Vieste a este mundo de modo insuspeitado, como a vida deveria ser sempre. E que grande chegada, Puca-puca... Recordo da ligação do Fernando a dizer que eu seria tio e que dali a uns poucos meses haveria um casamento, tudo assim um bocado em cima do joelho, mas sempre com um imenso sentido de alegria.
Nasceste há sete anos, a 4 de Dezembro, um dia de sol em Coimbra, em que eu percorri as bancas de jornal e recolhi tudo quanto se havia publicado nesse dia, a pensar que no futuro irias gostar de ver como estava Portugal e o Mundo no momento da tua chegada.
Logo chegaram as tuas primeiras fotos, que causaram grande curiosidade: não eras parecida nem connosco, nem com a família da tua mãe: como todos os recém-nascidos, eras uma coisinha acabada de sair do conforto do ventre materno, rosada e chorona, ainda muito inchada. Um traço teu, no entanto, chamou-me logo a atenção: tinhas já um queixo delicado, como o da tua avó paterna, e podia-se adivinhar o contorno do teu rosto desde aquele ponto de acesso à forma dos teus sorrisos.
Vieste cá ainda bebé e encheste-me o coração de alegria: as tuas reinações mantinham-nos todos entretidos: os passeios a Fátima, ao Porto ou a Lisboa eram sempre o mote para fotos curiosas, como a que temos contigo na Avenida dos Aliados, em que te agarraste em simultâneo a mim e ao teu pai, sem querer estar ao colo só de um dos dois.
Depois fui eu que viajei ao teu encontro, doçura. Nos longos meses em que a tese foi sendo escrita, que grande conforto não me trouxeram as nossas brincadeiras de domingo nas Três Barras. Revivi contigo os momentos de uma infância privilegiada, em que livres e intrépidos, o teu pai e eu desbravávamos os limites da quinta, conhecendo ao pormenor cada árvore dos pomares, cada declive em direção aos córregos, a cor dos campos de pasto, o cheiro dos armazéns de café e o silêncio do açude que em nós fez-se (e faz-se sempre que lá estamos) no encontro com o nosso eu profundo.

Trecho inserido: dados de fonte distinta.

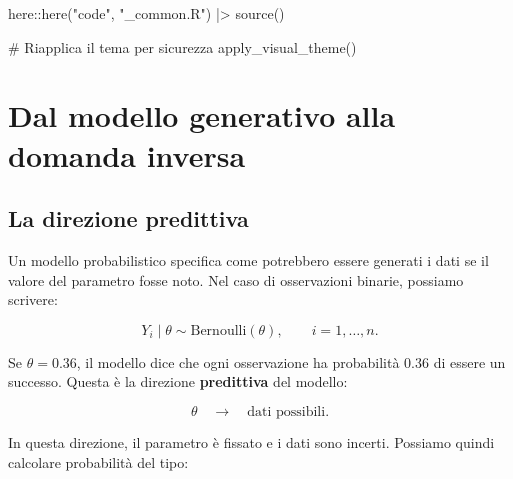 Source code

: \documentclass[
  italian,
  letterpaper,
  a4paper,
  11pt,
  open=any]{scrbook}
\newenvironment{Shaded}{\begin{snugshade}}{\end{snugshade}}
\newcommand{\CommentTok}[1]{\textcolor[rgb]{0.37,0.37,0.37}{#1}}
\newcommand{\FunctionTok}[1]{\textcolor[rgb]{0.28,0.35,0.67}{#1}}
\newcommand{\NormalTok}[1]{\textcolor[rgb]{0.00,0.23,0.31}{#1}}
\newcommand{\SpecialCharTok}[1]{\textcolor[rgb]{0.37,0.37,0.37}{#1}}
\newcommand{\StringTok}[1]{\textcolor[rgb]{0.13,0.47,0.30}{#1}}
\theoremstyle{plain}
\theoremstyle{definition}
\theoremstyle{definition}
\theoremstyle{remark}
\begin{document}
\begin{tcolorbox}[enhanced jigsaw, arc=.35mm, bottomrule=.15mm, bottomtitle=1mm, breakable, colback=white, colbacktitle=quarto-callout-caution-color!10!white, colframe=quarto-callout-caution-color-frame, coltitle=black, left=2mm, leftrule=.75mm, opacityback=0, opacitybacktitle=0.6, rightrule=.15mm, title=\textcolor{quarto-callout-caution-color}{\faFire}\hspace{0.5em}{Preparazione del Notebook}, titlerule=0mm, toprule=.15mm, toptitle=1mm]

\begin{Shaded}
\begin{Highlighting}[]
\NormalTok{here}\SpecialCharTok{::}\FunctionTok{here}\NormalTok{(}\StringTok{"code"}\NormalTok{, }\StringTok{"\_common.R"}\NormalTok{) }\SpecialCharTok{|\textgreater{}} 
  \FunctionTok{source}\NormalTok{()}

\CommentTok{\# Riapplica il tema per sicurezza}
\FunctionTok{apply\_visual\_theme}\NormalTok{()}
\end{Highlighting}
\end{Shaded}

\end{tcolorbox}

\section{Dal modello generativo alla domanda
inversa}\label{sec-likelihood-inverse-question}

\subsection{La direzione predittiva}\label{la-direzione-predittiva}

Un modello probabilistico specifica come potrebbero essere generati i
dati se il valore del parametro fosse noto. Nel caso di osservazioni
binarie, possiamo scrivere:

\[
Y_i \mid \theta \sim \text{Bernoulli}(\theta), \qquad i = 1, \ldots, n.
\]

Se \(\theta = 0.36\), il modello dice che ogni osservazione ha
probabilità 0.36 di essere un successo. Questa è la direzione
\textbf{predittiva} del modello:

\[
\theta \quad \longrightarrow \quad \text{dati possibili}.
\]

In questa direzione, il parametro è fissato e i dati sono incerti.
Possiamo quindi calcolare probabilità del tipo:
\end{document}
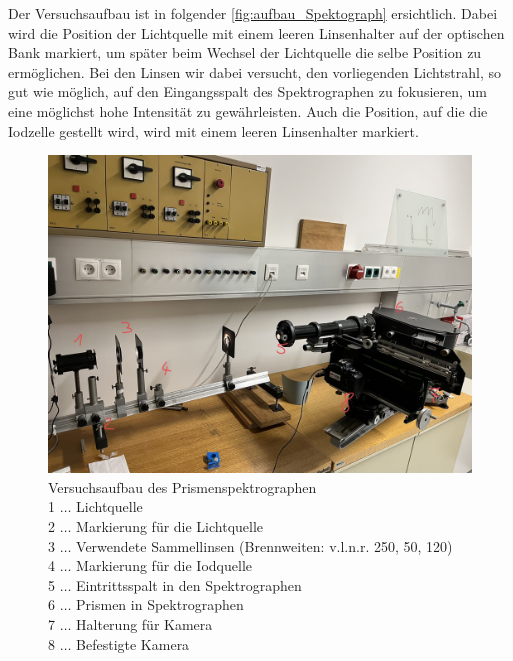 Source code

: \documentclass[12pt,english,ngerman]{scrartcl}
\begin{document}
Der Versuchsaufbau ist in folgender \autoref{fig:aufbau_Spektograph}
ersichtlich. Dabei wird die Position der Lichtquelle mit einem leeren
Linsenhalter auf der optischen Bank markiert, um später beim Wechsel der
Lichtquelle die selbe Position zu ermöglichen. Bei den Linsen wir dabei
versucht, den vorliegenden Lichtstrahl, so gut wie möglich, auf den
Eingangsspalt des Spektrographen zu fokusieren, um eine möglichst hohe
Intensität zu gewährleisten. Auch die Position, auf die die Iodzelle gestellt
wird, wird mit einem leeren Linsenhalter markiert.

\begin{figure}[H]
	\begin{center}
		\includegraphics[width =\textwidth]{./figures/Spektograph.png}
	\end{center}
	\caption[Versuchsaufbau des Prismenspektrographen] {Versuchsaufbau des
		Prismenspektrographen                                                    \\
		1 \(\dots\) Lichtquelle                                                  \\
		2 \(\dots\) Markierung für die Lichtquelle                               \\
		3 \(\dots\) Verwendete Sammellinsen (Brennweiten: v.l.n.r. 250, 50, 120) \\
		4 \(\dots\) Markierung für die Iodquelle                                 \\
		5 \(\dots\) Eintrittsspalt in den Spektrographen                         \\
		6 \(\dots\) Prismen in Spektrographen                                    \\
		7 \(\dots\) Halterung für Kamera                                         \\
		8 \(\dots\) Befestigte Kamera
	}\label{fig:aufbau_Spektograph}
\end{figure}
\end{document}
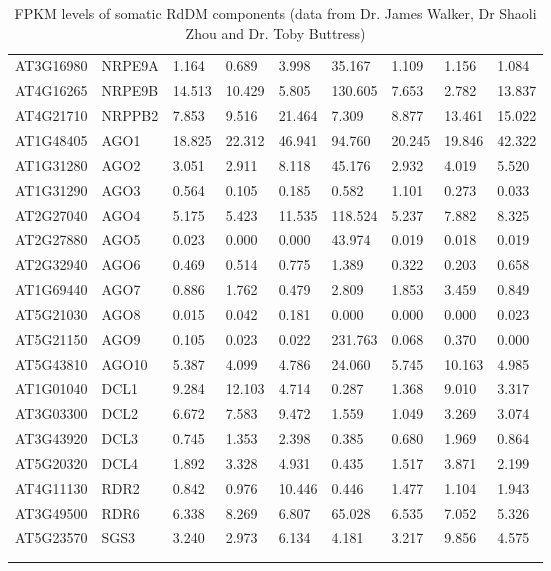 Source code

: \begin{landscape}
\begin{longtable}{l|l|llll|lll}
AT3G16980 & NRPE9A   & 1.164  & 0.689  & 3.998  & 35.167  & 1.109  & 1.156  & 1.084  \\
AT4G16265 & NRPE9B   & 14.513 & 10.429 & 5.805  & 130.605 & 7.653  & 2.782  & 13.837 \\
AT4G21710 & NRPPB2   & 7.853  & 9.516  & 21.464 & 7.309   & 8.877  & 13.461 & 15.022 \\ \hline
AT1G48405 & AGO1     & 18.825 & 22.312 & 46.941 & 94.760  & 20.245 & 19.846 & 42.322 \\
AT1G31280 & AGO2     & 3.051  & 2.911  & 8.118  & 45.176  & 2.932  & 4.019  & 5.520  \\
AT1G31290 & AGO3     & 0.564  & 0.105  & 0.185  & 0.582   & 1.101  & 0.273  & 0.033  \\
AT2G27040 & AGO4     & 5.175  & 5.423  & 11.535 & 118.524 & 5.237  & 7.882  & 8.325  \\
AT2G27880 & AGO5     & 0.023  & 0.000  & 0.000  & 43.974  & 0.019  & 0.018  & 0.019  \\
AT2G32940 & AGO6     & 0.469  & 0.514  & 0.775  & 1.389   & 0.322  & 0.203  & 0.658  \\
AT1G69440 & AGO7     & 0.886  & 1.762  & 0.479  & 2.809   & 1.853  & 3.459  & 0.849  \\
AT5G21030 & AGO8     & 0.015  & 0.042  & 0.181  & 0.000   & 0.000  & 0.000  & 0.023  \\
AT5G21150 & AGO9     & 0.105  & 0.023  & 0.022  & 231.763 & 0.068  & 0.370  & 0.000  \\
AT5G43810 & AGO10    & 5.387  & 4.099  & 4.786  & 24.060  & 5.745  & 10.163 & 4.985  \\ \hline
AT1G01040 & DCL1     & 9.284  & 12.103 & 4.714  & 0.287   & 1.368  & 9.010  & 3.317  \\
AT3G03300 & DCL2     & 6.672  & 7.583  & 9.472  & 1.559   & 1.049  & 3.269  & 3.074  \\
AT3G43920 & DCL3     & 0.745  & 1.353  & 2.398  & 0.385   & 0.680  & 1.969  & 0.864  \\
AT5G20320 & DCL4     & 1.892  & 3.328  & 4.931  & 0.435   & 1.517  & 3.871  & 2.199  \\ \hline
AT4G11130 & RDR2     & 0.842  & 0.976  & 10.446 & 0.446   & 1.477  & 1.104  & 1.943  \\
AT3G49500 & RDR6     & 6.338  & 8.269  & 6.807  & 65.028  & 6.535  & 7.052  & 5.326  \\ \hline
AT5G23570 & SGS3     & 3.240  & 2.973  & 6.134  & 4.181   & 3.217  & 9.856  & 4.575 \\ 
\caption{FPKM levels of somatic RdDM components (data from Dr. James Walker, Dr Shaoli Zhou and Dr. Toby Buttress)} \\
\label{tab:FPKM_soma}\\
\end{longtable}
\end{landscape}

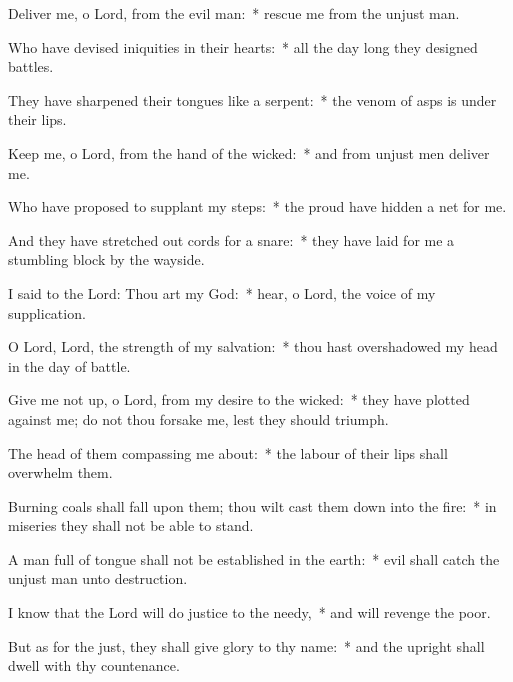 \begin{enpars}
\item Deliver me, o Lord, from the evil man:~* rescue me from the unjust man.
\item Who have devised iniquities in their hearts:~* all the day long they designed battles.
\item They have sharpened their tongues like a serpent:~* the venom of asps is under their lips.
\item Keep me, o Lord, from the hand of the wicked:~* and from unjust men deliver me.
\item Who have proposed to supplant my steps:~* the proud have hidden a net for me.
\item And they have stretched out cords for a snare:~* they have laid for me a stumbling block by the wayside.
\item I said to the Lord: Thou art my God:~* hear, o Lord, the voice of my supplication.
\item O Lord, Lord, the strength of my salvation:~* thou hast overshadowed my head in the day of battle.
\item Give me not up, o Lord, from my desire to the wicked:~* they have plotted against me; do not thou forsake me, lest they should triumph.
\item The head of them compassing me about:~* the labour of their lips shall overwhelm them.
\item Burning coals shall fall upon them; thou wilt cast them down into the fire:~* in miseries they shall not be able to stand.
\item A man full of tongue shall not be established in the earth:~* evil shall catch the unjust man unto destruction.
\item I know that the Lord will do justice to the needy,~* and will revenge the poor.
\item But as for the just, they shall give glory to thy name:~* and the upright shall dwell with thy countenance.
\end{enpars} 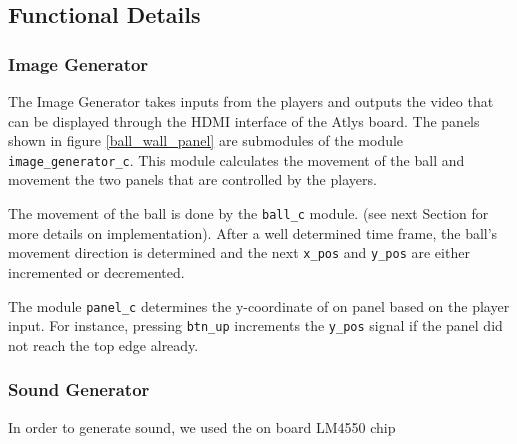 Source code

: 
	\newpage	
	\subsection{Functional Details}
		\subsubsection{Image Generator}
		The Image Generator takes inputs from the players and outputs the video that can be displayed through the HDMI interface of the Atlys board. The panels shown in figure \ref{ball_wall_panel} are submodules of the module \texttt{image\_generator\_c}.
		This module calculates the movement of the ball and movement the two panels that are controlled by the players. 
		
		The movement of the ball is done by the \texttt{ball\_c} module. (see next Section for more details on implementation).
		After a well determined time frame, the ball's movement direction is determined and the next \texttt{x\_pos} and \texttt{y\_pos} are either incremented or decremented. 
		
		The module \texttt{panel\_c} determines the y-coordinate of on panel based on the player input. For instance, pressing \texttt{btn\_up} increments the \texttt{y\_pos} signal if the panel did not reach the top edge already. 


		  \subsubsection{Sound Generator}
				In order to generate sound, we used the on board LM4550 chip
		  
\newpage
	
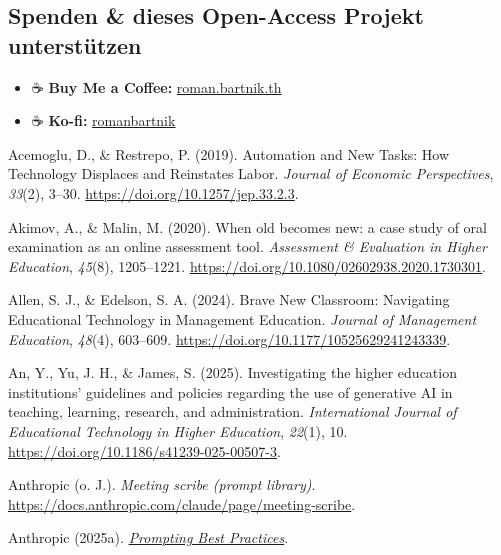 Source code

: \documentclass[
  ngerman,
  letterpaper,
  DIV=11]{scrreprt}
\newlength{\cslhangindent}
\newenvironment{CSLReferences}[2] %
 {\begin{list}{}{%
  \setlength{\itemindent}{0pt}
  \setlength{\leftmargin}{0pt}
  \setlength{\parsep}{0pt}
  \ifodd #1
   \setlength{\leftmargin}{\cslhangindent}
   \setlength{\itemindent}{-1\cslhangindent}
  \fi
  \setlength{\itemsep}{#2\baselineskip}}}
 {\end{list}}
\providecommand{\tightlist}{%
  \setlength{\itemsep}{0pt}\setlength{\parskip}{0pt}}
\begin{document}
\subsection{Spenden \& dieses Open-Access Projekt unterstützen}

\begin{itemize}
\tightlist
\item
  ☕ \textbf{Buy Me a Coffee:}
  \href{https://buymeacoffee.com/roman.bartnik.th}{roman.bartnik.th}
\item
  ☕ \textbf{Ko-fi:} \href{https://ko-fi.com/romanbartnik}{romanbartnik}
\end{itemize}

\label{refs}
\begin{CSLReferences}{1}{0}
Acemoglu, D., \& Restrepo, P. (2019). Automation and New Tasks: How
Technology Displaces and Reinstates Labor. \emph{Journal of Economic
Perspectives}, \emph{33}(2), 3--30.
\url{https://doi.org/10.1257/jep.33.2.3}.

Akimov, A., \& Malin, M. (2020). When old becomes new: a case study of
oral examination as an online assessment tool. \emph{Assessment \&
Evaluation in Higher Education}, \emph{45}(8), 1205--1221.
\url{https://doi.org/10.1080/02602938.2020.1730301}.

Allen, S. J., \& Edelson, S. A. (2024). Brave New Classroom: Navigating
Educational Technology in Management Education. \emph{Journal of
Management Education}, \emph{48}(4), 603--609.
\url{https://doi.org/10.1177/10525629241243339}.

An, Y., Yu, J. H., \& James, S. (2025). Investigating the higher
education institutions' guidelines and policies regarding the use of
generative AI in teaching, learning, research, and administration.
\emph{International Journal of Educational Technology in Higher
Education}, \emph{22}(1), 10.
\url{https://doi.org/10.1186/s41239-025-00507-3}.

Anthropic (o. J.). \emph{Meeting scribe (prompt library)}.
\url{https://docs.anthropic.com/claude/page/meeting-scribe}.

Anthropic (2025a).
\emph{\href{https://platform.claude.com/docs/en/build-with-claude/prompt-engineering/claude-4-best-practices}{Prompting
Best Practices}}.


\end{CSLReferences}
\end{document}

Também tu e eu corremos pelos campos, nadamos na piscina, colhemos acerolas e comemos mangas, quase sempre contigo a cantar qualquer música... Aliás, fui eu quem te ensinou a assobiar e tu rapidamente dominaste este primeiro "instrumento musical" para de mais uma forma expressar os teus gostos.
Fazes parte disso tudo que somos nós, tens o nosso sangue e o assim a nossa grandeza e a nossa miséria... És inteligente e delicada. Pensas antes de falar e és muito cuidadosa. Uma sedutora como poucas, consegues sempre o que queres sem nunca, nunca forçar... És um exemplo para essa legião de chatos que vivem a insistir e espezinhar... Não, tu guardas a tua dignidade altaneira e tens aprendido rápido a ganhar e a perder. Mas também amas muito e sinceramente... e por isso te colocas muitas vezes em posições de fragilidade. Vai chegar um tempo em que poderás querer sentir de outra forma: se lá não estiver o tio para te olhar com amor e dizer "esquece, encanto", lembra do seguinte: amar é expressar gestos de generosidade convicta, não uma busca por validação.
Brinca com as tuas bonecas, escolhe as tuas roupinhas, e os teus sapatinhos, veste-te de princesa e inventa brincadeiras: vive a tua infância na alegria e na paz, sê a menininha linda e feliz que anda por aí a distribuir sorrisos e a fazer sorrir, sem qualquer antecipação.
Não vou pedir que não cresças. Seria egoísmo, ou tratar-te como se fosses um brinquedo, a servir ao nosso deleite. Vais crescer e estás a ser criada para seres uma mulher, digna da nossa casa e de ti mesma, e assim serás.
Porém, não nego que o teu riso de criança seja para nós a própria vida, pequenina. Conservá-lo é que queremos para ti, no dia dos teus anos e sempre, mas sem técnicas de redoma, que te previnam de experimentar o mundo. Do alto das montanhas das minhas convicções, majestosas como as da nossa terra, terás do tio sempre um abraço de amor e uma palavra de verdade, e nenhuma desilusão te poderá jamais deitar abaixo.